So what do you think it is that makes it hard for people to understand you?
I think, like I say, I believe that everybody wants somebody to fit into their life.
And I'm coming up straight in the beginning.
Like, this is my life.
Like, I don't know.
Like, this is my life.
This is where I'm at.
This is what I'm striving for.
This is what I'm looking to do.
Can you add to it?
If you plan to take away, let's just not.
So I just, I think, I don't know if it's the aspect of just willing to compromise, you know, like, can I fit into her life? Do I want to? Or do I want her to fit into my show?
So here's what I think is really challenging. Okay.
The first is that I think that there is a gap between investment and payoff.
Okay.
In a relationship with you or probably single mothers.
Okay.
So I think it requires a lot of sacrifice up front.
From the guy?
From the guy.
Yeah.
Okay.
Yeah.
Right.
So what I'm noticing is that there's, because like you're kind of, I think you're dealing with it in the best way that you can, which is you're transparent about it.
This is just the circumstances.
Yeah.
You didn't make the choice to have this life.
Right.
But this is the life that you have.
And we got to play the hand of cards that we were dealt.
Right.
Right.
And I think that some people will be shady about the way that they're playing.
their hand of cards and will be deceptive, you're not that, which I think is really good.

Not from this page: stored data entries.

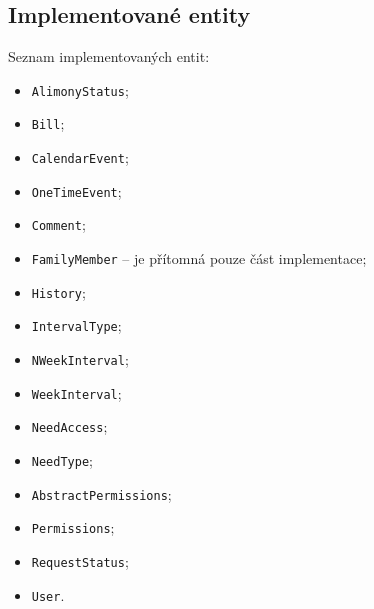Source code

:     \subsection{Implementované entity}\label{analyza:implementace:tridy}
        Seznam implementovaných entit:
        \begin{itemize}
            \item \texttt{AlimonyStatus};
            \item \texttt{Bill};
            \item \texttt{CalendarEvent};
            \item \texttt{OneTimeEvent};
            \item \texttt{Comment};
            \item \texttt{FamilyMember} -- je přítomná pouze část implementace;
            \item \texttt{History};
            \item \texttt{IntervalType};
            \item \texttt{NWeekInterval};
            \item \texttt{WeekInterval};
            \item \texttt{NeedAccess};
            \item \texttt{NeedType};
            \item \texttt{AbstractPermissions};
            \item \texttt{Permissions};
            \item \texttt{RequestStatus};
            \item \texttt{User}.
        \end{itemize}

And at the same time, I think that, you know, there is a pretty big investment that I think
you're expecting from people.
Okay.
Right.
So if we're talking about texting and calling and stuff like that and then like a date at periodic
times, if we're talking about, and I totally understand where you're, I think I understand
and maybe you'll disagree, but you know, you're kind of saying, okay, my life is seasonal.
There are times where I have a lot more time and there are times where I have a lot less
time. Right. And I totally get how you wouldn't, you can't start making compromises. You can't start
giving things up in your life unless there is a surety of stability. Yes. Unless there is an us
really evolving. Right. I think the challenge there is that they have to accommodate before that
starts to happen. Okay. Right. So it's fair for you to say, look, this is how it is. It comes with the
territory but then from someone else's perspective you know if this is the territory what am i getting
and what am i investing okay and what i'm really getting the sense of is that someone would have to
invest quite a bit for y'all to get to the point where there can be in us okay does that make sense
then i think there are a couple of other things which it's not clear to me but if i had to think about
things for you to work on.
And that too, I'm not getting the sense
that there's like any red flags or anything like that.

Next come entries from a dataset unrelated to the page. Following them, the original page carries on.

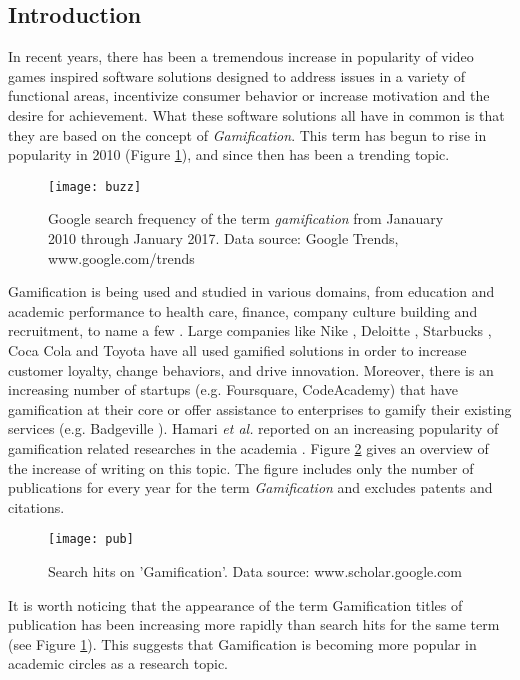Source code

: \subsection{Introduction}
In recent years, there has been a tremendous increase in popularity of video games inspired software solutions designed to address issues in a variety of functional areas, incentivize consumer behavior or increase motivation and the desire for achievement. What these software solutions all have in common is that they are based on the concept of \textit{Gamification}. This term has begun to rise in popularity in 2010 (Figure \ref{fig:buzz}), and since then has been a trending topic. %
\begin{figure}[h]
    \centering
    \texttt{[image: buzz]}
    \caption{Google search frequency of the term \textit{gamification} from Janauary 2010 through January 2017. Data source: Google Trends, www.google.com/trends}
    \label{fig:buzz}
\end{figure}
Gamification is being used and studied in various domains, from education and academic performance to health care, finance, company culture building and recruitment, to name a few \cite{gamificationExamples, gamificationWiki, enterpriseGamify}. Large companies like Nike \cite{nikePlus}, Deloitte \cite{deloitte}, Starbucks \cite{starbucks}, Coca Cola \cite{coke} and Toyota \cite{toyota} have all used gamified solutions in order to increase customer loyalty, change behaviors, 
and drive innovation. %
Moreover, there is an increasing number of startups (e.g. Foursquare, CodeAcademy) that have gamification  at  their  core \cite{codeacademy} or offer assistance to enterprises to gamify their existing services (e.g. Badgeville \cite{badgeville}). Hamari \textit{et al.} reported on an increasing popularity of gamification related researches in the academia \cite{hamari2014does}. Figure \ref{fig:pub} gives an overview of the increase of writing on this topic. The figure includes only the number of publications for every year for the term \textit{Gamification} and excludes patents and citations. 
\begin{figure}[h]
    \centering
    \texttt{[image: pub]}
    \caption{Search hits on 'Gamification'. Data source: www.scholar.google.com}
    \label{fig:pub}
\end{figure}
It is worth noticing that the appearance of the term Gamification titles of publication has been increasing more rapidly than search hits for the same term (see Figure \ref{fig:buzz}). This suggests that Gamification is becoming more popular in academic circles as a research topic.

Like I think you're, one is that you do seem quite rigid.
Okay.
So in your way of thinking.
Okay.
So, and I think that that's also an adaptation.

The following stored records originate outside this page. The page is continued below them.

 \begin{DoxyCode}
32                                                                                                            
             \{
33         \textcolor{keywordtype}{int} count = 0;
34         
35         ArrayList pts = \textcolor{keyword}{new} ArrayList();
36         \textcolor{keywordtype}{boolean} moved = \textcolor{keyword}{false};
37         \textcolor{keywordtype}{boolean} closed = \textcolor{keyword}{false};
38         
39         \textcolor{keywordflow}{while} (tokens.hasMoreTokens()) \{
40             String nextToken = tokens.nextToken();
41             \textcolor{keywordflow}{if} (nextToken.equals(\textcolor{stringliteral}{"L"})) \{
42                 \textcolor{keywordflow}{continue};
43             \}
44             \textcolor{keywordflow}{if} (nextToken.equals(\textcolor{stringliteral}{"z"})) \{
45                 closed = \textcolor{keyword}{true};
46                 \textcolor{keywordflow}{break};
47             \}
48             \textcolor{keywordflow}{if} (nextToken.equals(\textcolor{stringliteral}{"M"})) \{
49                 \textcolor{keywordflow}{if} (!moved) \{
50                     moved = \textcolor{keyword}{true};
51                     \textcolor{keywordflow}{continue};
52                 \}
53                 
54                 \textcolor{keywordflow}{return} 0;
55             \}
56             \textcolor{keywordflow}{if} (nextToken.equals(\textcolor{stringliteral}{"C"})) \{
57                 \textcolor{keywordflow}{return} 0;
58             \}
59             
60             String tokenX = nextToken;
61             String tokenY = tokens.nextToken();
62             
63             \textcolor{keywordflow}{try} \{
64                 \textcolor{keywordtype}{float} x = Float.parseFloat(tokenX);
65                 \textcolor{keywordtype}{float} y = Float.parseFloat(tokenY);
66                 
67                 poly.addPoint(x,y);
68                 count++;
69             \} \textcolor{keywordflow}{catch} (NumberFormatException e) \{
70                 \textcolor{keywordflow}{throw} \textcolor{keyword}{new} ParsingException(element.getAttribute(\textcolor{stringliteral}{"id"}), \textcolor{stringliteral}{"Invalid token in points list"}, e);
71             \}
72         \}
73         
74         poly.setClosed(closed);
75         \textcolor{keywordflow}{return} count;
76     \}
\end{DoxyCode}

So I don't know if this makes, you may have always been like this.
You may have been like super organized as a kid.
But you, you know, you made a statement earlier of like, okay, I'm going to problem solve.
And if they don't want that, they can figure it out on their own.
own and then if I'm here, when they're ready for my help, I'm here.
There isn't an us when I hear that.
I hear it's like, my way or the highway is the wrong way.
I think that's not the right connotation.
But it's like you do it your way or we do it my way.
Right.
And you respect people's decision, which I think is really important based on working
with people like you who have adapted to having to do things your way.
Right? Does that kind of make sense? You have to do it your way because there's no one else involved.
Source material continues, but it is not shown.